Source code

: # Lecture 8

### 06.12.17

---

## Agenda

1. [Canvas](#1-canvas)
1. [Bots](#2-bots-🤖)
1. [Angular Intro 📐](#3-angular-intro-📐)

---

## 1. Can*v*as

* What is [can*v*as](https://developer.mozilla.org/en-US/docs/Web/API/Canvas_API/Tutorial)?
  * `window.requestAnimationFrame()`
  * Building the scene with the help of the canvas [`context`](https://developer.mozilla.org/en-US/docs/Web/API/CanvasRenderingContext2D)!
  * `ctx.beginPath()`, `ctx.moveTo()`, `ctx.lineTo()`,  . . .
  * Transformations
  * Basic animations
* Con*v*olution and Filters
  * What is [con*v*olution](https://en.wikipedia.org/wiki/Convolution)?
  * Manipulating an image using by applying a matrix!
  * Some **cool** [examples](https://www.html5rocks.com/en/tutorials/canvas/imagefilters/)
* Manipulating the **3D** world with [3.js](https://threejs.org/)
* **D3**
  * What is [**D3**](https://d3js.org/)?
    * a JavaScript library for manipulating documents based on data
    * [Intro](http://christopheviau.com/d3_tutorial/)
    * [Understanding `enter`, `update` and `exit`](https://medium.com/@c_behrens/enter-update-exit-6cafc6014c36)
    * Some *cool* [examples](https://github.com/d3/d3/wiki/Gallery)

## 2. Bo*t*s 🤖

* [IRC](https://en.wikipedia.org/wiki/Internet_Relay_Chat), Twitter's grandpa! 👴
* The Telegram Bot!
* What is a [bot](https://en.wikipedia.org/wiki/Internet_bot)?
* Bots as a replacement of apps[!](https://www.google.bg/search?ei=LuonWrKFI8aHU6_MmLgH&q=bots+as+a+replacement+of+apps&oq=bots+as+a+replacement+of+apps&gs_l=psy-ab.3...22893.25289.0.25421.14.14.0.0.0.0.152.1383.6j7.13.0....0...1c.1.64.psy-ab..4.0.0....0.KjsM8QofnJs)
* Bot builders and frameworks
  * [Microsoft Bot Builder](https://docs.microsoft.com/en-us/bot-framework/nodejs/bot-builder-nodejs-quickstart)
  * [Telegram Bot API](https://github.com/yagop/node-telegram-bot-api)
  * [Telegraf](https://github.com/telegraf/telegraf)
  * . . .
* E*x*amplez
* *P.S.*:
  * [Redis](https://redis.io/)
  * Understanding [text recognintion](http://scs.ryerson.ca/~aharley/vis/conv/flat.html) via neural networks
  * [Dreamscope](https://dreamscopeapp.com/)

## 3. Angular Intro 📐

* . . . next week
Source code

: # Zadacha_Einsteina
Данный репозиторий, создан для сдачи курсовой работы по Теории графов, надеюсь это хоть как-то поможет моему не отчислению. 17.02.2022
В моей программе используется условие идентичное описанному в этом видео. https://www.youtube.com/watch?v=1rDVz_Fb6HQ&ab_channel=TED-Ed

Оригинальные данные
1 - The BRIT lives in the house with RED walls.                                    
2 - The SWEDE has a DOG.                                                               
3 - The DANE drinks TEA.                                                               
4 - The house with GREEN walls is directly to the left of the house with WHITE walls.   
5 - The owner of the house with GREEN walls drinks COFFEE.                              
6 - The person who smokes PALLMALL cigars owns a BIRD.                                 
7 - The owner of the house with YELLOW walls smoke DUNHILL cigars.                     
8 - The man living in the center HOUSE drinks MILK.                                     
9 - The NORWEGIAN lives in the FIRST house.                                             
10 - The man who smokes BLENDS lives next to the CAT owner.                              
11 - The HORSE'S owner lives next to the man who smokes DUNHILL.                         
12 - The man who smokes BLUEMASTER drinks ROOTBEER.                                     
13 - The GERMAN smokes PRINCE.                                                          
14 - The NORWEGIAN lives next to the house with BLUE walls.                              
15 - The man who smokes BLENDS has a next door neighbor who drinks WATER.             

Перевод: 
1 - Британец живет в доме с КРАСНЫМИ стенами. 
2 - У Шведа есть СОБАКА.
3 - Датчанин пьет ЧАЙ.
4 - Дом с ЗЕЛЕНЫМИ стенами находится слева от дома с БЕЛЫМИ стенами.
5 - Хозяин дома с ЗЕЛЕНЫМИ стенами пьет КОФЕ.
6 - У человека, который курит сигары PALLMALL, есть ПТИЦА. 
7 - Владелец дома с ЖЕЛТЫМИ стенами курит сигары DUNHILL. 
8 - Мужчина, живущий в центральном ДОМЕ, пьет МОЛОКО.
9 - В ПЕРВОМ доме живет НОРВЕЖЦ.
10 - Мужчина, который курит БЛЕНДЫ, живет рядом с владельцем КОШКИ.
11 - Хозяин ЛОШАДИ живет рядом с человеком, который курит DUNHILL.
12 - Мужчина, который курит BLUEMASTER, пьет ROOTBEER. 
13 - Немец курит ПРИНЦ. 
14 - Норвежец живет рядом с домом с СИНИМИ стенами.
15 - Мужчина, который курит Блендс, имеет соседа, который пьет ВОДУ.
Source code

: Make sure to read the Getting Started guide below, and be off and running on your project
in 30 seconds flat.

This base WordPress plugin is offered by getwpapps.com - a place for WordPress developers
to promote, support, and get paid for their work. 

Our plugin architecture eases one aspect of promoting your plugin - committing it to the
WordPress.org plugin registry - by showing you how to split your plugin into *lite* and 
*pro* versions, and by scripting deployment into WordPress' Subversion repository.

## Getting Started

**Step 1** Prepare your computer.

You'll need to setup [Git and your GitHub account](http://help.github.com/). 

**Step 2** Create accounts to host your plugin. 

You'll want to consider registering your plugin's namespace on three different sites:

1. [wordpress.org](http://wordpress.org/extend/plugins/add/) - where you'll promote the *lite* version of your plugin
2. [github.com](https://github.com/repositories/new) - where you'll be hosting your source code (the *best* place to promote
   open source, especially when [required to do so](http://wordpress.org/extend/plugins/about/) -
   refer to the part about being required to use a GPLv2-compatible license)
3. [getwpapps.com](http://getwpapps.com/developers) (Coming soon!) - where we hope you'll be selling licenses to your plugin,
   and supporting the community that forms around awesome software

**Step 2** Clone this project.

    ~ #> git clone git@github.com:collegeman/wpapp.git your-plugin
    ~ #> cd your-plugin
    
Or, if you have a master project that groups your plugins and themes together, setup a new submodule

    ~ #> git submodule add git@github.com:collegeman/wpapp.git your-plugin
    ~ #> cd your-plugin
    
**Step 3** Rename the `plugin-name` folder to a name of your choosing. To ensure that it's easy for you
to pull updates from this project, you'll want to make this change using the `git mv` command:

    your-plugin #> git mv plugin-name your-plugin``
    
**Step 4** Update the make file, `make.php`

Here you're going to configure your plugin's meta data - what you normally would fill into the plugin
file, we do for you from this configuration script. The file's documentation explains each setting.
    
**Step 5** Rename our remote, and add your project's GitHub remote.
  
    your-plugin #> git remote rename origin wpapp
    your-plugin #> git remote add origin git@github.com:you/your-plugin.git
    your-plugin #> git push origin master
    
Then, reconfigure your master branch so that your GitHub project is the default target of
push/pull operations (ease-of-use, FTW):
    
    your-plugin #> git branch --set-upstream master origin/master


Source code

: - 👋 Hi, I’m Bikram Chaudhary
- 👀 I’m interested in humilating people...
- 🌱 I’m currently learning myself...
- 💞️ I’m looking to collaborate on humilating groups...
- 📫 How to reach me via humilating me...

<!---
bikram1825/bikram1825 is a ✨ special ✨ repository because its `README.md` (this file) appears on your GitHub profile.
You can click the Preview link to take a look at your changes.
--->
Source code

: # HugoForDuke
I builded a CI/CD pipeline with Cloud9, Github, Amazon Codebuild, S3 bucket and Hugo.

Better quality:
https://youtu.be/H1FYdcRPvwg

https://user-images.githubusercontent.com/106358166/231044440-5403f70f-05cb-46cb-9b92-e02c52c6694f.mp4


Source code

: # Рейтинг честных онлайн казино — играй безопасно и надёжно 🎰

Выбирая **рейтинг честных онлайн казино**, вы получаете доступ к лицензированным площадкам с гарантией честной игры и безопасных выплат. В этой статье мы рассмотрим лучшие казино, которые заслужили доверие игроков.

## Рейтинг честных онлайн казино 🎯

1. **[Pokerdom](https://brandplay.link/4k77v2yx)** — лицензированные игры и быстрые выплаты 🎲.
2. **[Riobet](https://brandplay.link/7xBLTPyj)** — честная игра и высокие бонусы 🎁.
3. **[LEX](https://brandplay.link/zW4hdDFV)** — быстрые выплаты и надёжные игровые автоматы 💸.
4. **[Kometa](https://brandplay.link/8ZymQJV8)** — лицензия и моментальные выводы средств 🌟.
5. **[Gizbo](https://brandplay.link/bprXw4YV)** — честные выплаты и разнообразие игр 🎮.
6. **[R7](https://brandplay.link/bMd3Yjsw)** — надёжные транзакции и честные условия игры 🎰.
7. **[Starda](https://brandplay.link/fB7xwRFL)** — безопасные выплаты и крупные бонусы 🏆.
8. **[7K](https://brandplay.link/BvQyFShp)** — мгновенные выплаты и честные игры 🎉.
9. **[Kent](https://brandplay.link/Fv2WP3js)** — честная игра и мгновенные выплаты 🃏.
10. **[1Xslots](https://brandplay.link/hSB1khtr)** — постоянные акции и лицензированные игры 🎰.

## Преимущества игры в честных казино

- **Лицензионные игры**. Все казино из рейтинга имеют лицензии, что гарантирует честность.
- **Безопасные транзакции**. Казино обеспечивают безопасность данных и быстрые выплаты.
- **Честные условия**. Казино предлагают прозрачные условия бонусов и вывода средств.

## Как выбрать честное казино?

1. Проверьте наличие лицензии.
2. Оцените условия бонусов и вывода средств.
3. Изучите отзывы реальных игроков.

§ §

In the entries above, find each line with "collegeman" and list it.

YOUR SOLUTION –
    ~ #> git clone git@github.com:collegeman/wpapp.git your-plugin
    ~ #> git submodule add git@github.com:collegeman/wpapp.git your-plugin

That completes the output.